─── DATASET EXTRACT ───
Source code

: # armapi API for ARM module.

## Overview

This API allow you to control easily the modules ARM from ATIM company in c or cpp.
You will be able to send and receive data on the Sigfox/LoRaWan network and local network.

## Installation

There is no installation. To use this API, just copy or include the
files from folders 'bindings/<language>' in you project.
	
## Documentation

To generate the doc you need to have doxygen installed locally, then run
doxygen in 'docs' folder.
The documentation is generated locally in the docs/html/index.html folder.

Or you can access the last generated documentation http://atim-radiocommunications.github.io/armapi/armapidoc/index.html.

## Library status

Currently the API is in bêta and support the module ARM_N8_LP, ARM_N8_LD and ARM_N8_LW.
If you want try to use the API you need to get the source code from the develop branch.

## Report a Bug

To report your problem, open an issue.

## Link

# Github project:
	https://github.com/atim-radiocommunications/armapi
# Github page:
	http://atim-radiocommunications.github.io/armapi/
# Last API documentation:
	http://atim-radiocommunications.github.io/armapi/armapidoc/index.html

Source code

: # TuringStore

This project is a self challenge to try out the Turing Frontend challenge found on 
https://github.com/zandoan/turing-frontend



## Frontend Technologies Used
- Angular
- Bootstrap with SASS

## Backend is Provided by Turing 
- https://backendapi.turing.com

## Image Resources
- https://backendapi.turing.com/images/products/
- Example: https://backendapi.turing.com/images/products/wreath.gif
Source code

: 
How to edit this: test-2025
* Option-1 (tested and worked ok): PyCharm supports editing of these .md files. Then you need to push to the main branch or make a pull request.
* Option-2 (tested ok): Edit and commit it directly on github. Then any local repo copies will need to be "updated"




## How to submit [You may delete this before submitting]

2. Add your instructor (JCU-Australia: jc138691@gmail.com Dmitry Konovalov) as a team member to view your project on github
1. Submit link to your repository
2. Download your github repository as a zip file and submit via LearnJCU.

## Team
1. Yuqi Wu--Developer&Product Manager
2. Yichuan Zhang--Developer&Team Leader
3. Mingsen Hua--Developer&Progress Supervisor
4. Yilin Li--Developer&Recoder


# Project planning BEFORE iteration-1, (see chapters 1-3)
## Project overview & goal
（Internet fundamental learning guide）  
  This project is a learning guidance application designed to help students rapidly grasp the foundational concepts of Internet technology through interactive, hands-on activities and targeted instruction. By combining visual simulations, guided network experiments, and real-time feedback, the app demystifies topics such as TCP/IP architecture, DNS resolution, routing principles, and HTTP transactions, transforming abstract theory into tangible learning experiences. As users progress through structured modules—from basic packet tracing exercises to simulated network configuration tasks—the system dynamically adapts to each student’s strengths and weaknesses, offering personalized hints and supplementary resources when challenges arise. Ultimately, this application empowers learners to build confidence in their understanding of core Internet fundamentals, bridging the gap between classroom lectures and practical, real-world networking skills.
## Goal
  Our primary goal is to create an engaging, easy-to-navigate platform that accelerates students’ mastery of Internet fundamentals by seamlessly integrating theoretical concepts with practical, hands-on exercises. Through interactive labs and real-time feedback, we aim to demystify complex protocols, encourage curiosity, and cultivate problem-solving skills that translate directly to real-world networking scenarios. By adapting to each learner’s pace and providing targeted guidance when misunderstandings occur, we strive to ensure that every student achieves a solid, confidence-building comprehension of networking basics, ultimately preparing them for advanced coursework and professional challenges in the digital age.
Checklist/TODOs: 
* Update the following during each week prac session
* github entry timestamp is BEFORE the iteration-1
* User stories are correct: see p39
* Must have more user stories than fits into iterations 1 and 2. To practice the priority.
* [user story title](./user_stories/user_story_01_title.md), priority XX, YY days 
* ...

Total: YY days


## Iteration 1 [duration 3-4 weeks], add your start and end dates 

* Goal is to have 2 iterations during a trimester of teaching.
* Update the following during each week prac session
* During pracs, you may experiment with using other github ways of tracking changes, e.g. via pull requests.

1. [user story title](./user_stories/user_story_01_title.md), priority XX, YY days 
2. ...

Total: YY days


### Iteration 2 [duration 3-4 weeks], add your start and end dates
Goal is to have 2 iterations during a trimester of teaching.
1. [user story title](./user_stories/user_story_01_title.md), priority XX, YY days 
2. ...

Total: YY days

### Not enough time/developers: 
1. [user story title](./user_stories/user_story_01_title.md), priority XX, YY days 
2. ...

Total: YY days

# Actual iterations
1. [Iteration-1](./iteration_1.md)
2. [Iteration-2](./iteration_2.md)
───
### WHAT YOU NEED TO DO
Copy every record above exactly as it is.

### EXERCISE SOLUTION
Source code

: # armapi API for ARM module.

## Overview

This API allow you to control easily the modules ARM from ATIM company in c or cpp.
You will be able to send and receive data on the Sigfox/LoRaWan network and local network.

## Installation

There is no installation. To use this API, just copy or include the
files from folders 'bindings/<language>' in you project.
	
## Documentation

To generate the doc you need to have doxygen installed locally, then run
doxygen in 'docs' folder.
The documentation is generated locally in the docs/html/index.html folder.

Or you can access the last generated documentation http://atim-radiocommunications.github.io/armapi/armapidoc/index.html.

## Library status

Currently the API is in bêta and support the module ARM_N8_LP, ARM_N8_LD and ARM_N8_LW.
If you want try to use the API you need to get the source code from the develop branch.

## Report a Bug

To report your problem, open an issue.

## Link

# Github project:
	https://github.com/atim-radiocommunications/armapi
# Github page:
	http://atim-radiocommunications.github.io/armapi/
# Last API documentation:
	http://atim-radiocommunications.github.io/armapi/armapidoc/index.html

Source code

: # TuringStore

This project is a self challenge to try out the Turing Frontend challenge found on 
https://github.com/zandoan/turing-frontend



## Frontend Technologies Used
- Angular
- Bootstrap with SASS

## Backend is Provided by Turing 
- https://backendapi.turing.com

## Image Resources
- https://backendapi.turing.com/images/products/
- Example: https://backendapi.turing.com/images/products/wreath.gif
Source code

: 
How to edit this: test-2025
* Option-1 (tested and worked ok): PyCharm supports editing of these .md files. Then you need to push to the main branch or make a pull request.
* Option-2 (tested ok): Edit and commit it directly on github. Then any local repo copies will need to be "updated"




## How to submit [You may delete this before submitting]

2. Add your instructor (JCU-Australia: jc138691@gmail.com Dmitry Konovalov) as a team member to view your project on github
1. Submit link to your repository
2. Download your github repository as a zip file and submit via LearnJCU.

## Team
1. Yuqi Wu--Developer&Product Manager
2. Yichuan Zhang--Developer&Team Leader
3. Mingsen Hua--Developer&Progress Supervisor
4. Yilin Li--Developer&Recoder


# Project planning BEFORE iteration-1, (see chapters 1-3)
## Project overview & goal
（Internet fundamental learning guide）  
  This project is a learning guidance application designed to help students rapidly grasp the foundational concepts of Internet technology through interactive, hands-on activities and targeted instruction. By combining visual simulations, guided network experiments, and real-time feedback, the app demystifies topics such as TCP/IP architecture, DNS resolution, routing principles, and HTTP transactions, transforming abstract theory into tangible learning experiences. As users progress through structured modules—from basic packet tracing exercises to simulated network configuration tasks—the system dynamically adapts to each student’s strengths and weaknesses, offering personalized hints and supplementary resources when challenges arise. Ultimately, this application empowers learners to build confidence in their understanding of core Internet fundamentals, bridging the gap between classroom lectures and practical, real-world networking skills.
## Goal
  Our primary goal is to create an engaging, easy-to-navigate platform that accelerates students’ mastery of Internet fundamentals by seamlessly integrating theoretical concepts with practical, hands-on exercises. Through interactive labs and real-time feedback, we aim to demystify complex protocols, encourage curiosity, and cultivate problem-solving skills that translate directly to real-world networking scenarios. By adapting to each learner’s pace and providing targeted guidance when misunderstandings occur, we strive to ensure that every student achieves a solid, confidence-building comprehension of networking basics, ultimately preparing them for advanced coursework and professional challenges in the digital age.
Checklist/TODOs: 
* Update the following during each week prac session
* github entry timestamp is BEFORE the iteration-1
* User stories are correct: see p39
* Must have more user stories than fits into iterations 1 and 2. To practice the priority.
* [user story title](./user_stories/user_story_01_title.md), priority XX, YY days 
* ...

Total: YY days


## Iteration 1 [duration 3-4 weeks], add your start and end dates 

* Goal is to have 2 iterations during a trimester of teaching.
* Update the following during each week prac session
* During pracs, you may experiment with using other github ways of tracking changes, e.g. via pull requests.

1. [user story title](./user_stories/user_story_01_title.md), priority XX, YY days 
2. ...

Total: YY days


### Iteration 2 [duration 3-4 weeks], add your start and end dates
Goal is to have 2 iterations during a trimester of teaching.
1. [user story title](./user_stories/user_story_01_title.md), priority XX, YY days 
2. ...

Total: YY days

### Not enough time/developers: 
1. [user story title](./user_stories/user_story_01_title.md), priority XX, YY days 
2. ...

Total: YY days

# Actual iterations
1. [Iteration-1](./iteration_1.md)
2. [Iteration-2](./iteration_2.md)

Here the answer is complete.